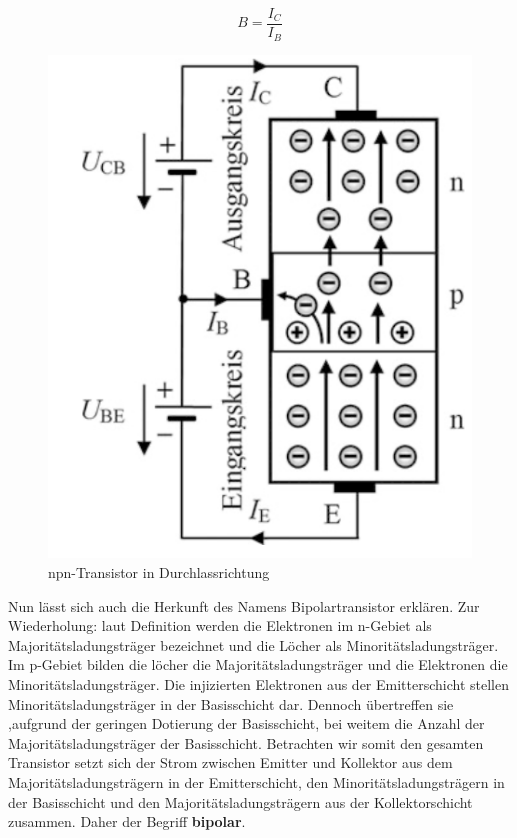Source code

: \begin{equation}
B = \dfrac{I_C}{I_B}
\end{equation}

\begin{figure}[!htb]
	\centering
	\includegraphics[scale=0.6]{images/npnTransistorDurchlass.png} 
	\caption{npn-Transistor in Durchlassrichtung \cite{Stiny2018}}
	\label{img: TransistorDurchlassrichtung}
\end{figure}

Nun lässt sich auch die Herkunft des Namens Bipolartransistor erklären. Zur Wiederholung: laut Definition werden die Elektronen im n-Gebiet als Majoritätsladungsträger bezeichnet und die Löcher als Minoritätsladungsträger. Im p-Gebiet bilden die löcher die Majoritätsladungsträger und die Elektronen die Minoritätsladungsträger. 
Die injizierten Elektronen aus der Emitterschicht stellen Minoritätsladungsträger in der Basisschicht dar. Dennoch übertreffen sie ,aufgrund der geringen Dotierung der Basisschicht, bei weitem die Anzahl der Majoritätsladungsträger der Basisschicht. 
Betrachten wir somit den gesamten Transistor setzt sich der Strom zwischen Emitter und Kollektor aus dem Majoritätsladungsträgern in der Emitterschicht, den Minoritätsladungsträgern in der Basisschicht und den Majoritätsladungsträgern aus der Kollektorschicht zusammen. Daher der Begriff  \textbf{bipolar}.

* * *

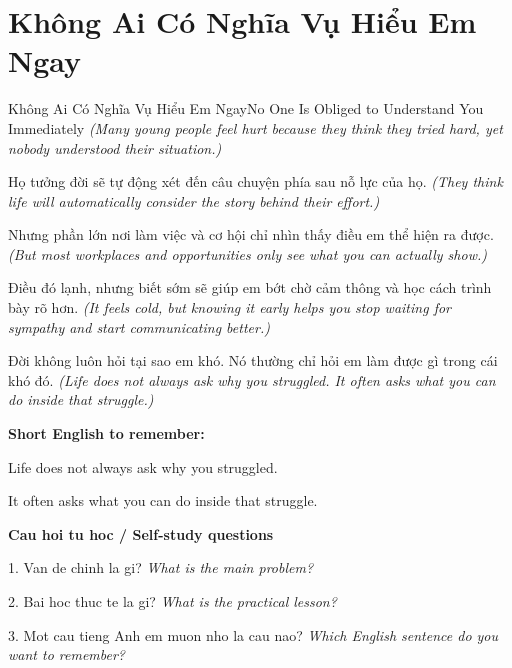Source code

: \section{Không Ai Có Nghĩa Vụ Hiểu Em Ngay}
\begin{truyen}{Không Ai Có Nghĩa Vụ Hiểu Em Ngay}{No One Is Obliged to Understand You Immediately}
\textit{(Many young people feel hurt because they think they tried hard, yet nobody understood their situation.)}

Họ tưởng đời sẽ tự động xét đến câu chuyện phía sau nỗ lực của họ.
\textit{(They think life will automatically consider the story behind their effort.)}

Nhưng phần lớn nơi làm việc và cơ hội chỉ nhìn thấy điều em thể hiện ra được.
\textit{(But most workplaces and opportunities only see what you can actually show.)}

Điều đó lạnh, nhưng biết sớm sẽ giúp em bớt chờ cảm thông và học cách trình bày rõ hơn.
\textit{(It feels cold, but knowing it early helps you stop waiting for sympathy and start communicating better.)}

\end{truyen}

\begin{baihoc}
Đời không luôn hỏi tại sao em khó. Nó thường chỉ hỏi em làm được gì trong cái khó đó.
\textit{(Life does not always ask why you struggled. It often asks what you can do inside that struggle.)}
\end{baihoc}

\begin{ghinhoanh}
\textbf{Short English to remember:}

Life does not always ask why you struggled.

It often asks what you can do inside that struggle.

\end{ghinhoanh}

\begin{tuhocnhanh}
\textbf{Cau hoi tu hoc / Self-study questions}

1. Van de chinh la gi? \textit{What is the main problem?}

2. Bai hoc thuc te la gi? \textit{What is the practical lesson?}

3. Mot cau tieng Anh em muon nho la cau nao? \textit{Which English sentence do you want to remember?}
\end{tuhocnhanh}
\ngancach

▶ **WHAT IS REQUIRED**:
Write out each line above with the word "does".

▶ **OUTPUT BELOW**:
\textit{(Life does not always ask why you struggled. It often asks what you can do inside that struggle.)}
Life does not always ask why you struggled.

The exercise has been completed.